— What you will do —
If a line of the records contains the string "equation", copy it out.

— Plain-text document sources —
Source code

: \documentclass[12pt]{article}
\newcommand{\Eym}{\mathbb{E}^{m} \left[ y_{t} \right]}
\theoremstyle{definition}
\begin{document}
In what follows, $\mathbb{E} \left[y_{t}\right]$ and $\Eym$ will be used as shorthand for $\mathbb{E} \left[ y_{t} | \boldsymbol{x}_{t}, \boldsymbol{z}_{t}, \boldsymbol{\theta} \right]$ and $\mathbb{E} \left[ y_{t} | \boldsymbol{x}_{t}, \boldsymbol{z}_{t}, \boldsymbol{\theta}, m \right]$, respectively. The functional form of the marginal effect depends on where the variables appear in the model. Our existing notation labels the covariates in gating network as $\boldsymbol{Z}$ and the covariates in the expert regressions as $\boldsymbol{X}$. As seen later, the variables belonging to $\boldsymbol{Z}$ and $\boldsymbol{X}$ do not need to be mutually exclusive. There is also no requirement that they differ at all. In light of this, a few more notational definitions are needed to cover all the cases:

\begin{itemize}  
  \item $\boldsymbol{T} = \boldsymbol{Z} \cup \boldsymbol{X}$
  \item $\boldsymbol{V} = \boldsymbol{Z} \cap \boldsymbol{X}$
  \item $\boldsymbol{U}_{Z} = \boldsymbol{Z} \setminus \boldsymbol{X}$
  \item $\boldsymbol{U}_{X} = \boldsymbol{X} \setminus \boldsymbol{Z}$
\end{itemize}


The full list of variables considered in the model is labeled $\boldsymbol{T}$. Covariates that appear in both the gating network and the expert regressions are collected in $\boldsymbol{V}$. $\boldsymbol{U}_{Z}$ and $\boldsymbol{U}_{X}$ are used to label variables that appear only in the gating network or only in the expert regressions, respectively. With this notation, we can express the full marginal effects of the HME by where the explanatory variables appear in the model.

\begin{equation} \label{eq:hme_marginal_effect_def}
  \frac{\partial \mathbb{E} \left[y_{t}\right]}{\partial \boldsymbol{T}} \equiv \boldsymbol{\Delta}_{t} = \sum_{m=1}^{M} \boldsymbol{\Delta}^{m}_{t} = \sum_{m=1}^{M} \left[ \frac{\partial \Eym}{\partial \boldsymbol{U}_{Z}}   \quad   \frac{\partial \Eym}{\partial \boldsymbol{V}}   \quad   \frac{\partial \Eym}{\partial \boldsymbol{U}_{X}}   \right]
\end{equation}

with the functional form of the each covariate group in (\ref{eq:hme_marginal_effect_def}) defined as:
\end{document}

...

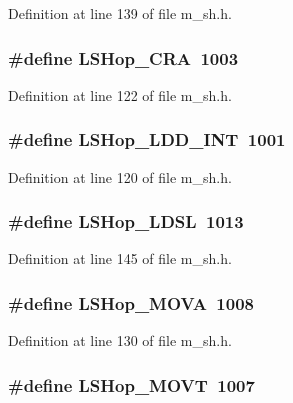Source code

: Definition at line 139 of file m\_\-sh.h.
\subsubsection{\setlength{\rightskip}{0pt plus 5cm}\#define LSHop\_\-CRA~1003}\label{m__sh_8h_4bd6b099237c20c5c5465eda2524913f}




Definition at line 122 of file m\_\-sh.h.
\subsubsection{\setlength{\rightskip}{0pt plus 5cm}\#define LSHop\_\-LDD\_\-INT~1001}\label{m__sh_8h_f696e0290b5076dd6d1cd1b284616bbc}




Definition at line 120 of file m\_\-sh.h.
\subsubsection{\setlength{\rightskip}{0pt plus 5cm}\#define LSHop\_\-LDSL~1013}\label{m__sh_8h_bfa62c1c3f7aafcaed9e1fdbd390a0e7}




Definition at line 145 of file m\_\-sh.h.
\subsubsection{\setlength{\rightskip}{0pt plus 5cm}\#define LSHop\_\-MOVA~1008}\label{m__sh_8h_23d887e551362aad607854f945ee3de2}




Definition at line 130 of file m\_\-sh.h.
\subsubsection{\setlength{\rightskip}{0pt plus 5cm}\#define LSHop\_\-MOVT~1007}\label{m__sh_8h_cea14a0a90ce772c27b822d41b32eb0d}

* * *

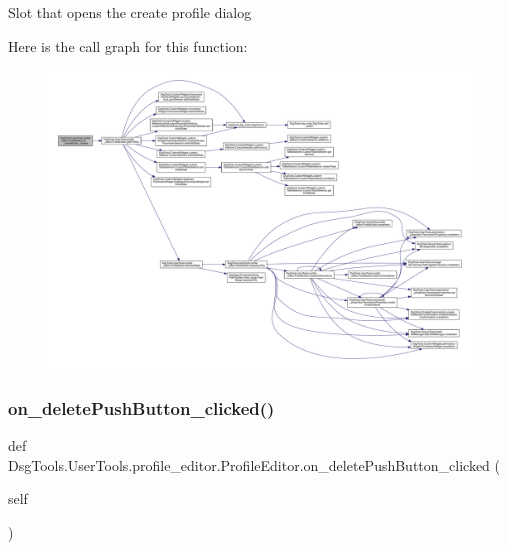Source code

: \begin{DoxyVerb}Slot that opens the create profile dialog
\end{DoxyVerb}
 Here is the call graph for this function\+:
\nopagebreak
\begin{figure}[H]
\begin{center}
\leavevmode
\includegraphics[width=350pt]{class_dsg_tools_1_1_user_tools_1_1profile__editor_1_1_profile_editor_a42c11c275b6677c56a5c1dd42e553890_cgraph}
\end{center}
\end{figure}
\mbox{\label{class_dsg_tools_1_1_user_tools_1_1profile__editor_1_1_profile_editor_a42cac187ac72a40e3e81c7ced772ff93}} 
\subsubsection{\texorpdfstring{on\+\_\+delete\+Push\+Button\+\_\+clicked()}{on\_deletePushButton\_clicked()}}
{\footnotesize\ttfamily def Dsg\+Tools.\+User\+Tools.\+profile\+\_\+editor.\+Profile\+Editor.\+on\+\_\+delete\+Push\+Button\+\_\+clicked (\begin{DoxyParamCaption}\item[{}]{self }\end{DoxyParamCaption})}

— Worked solution —
\begin{equation} \label{eq:hme_marginal_effect_def}
\end{equation}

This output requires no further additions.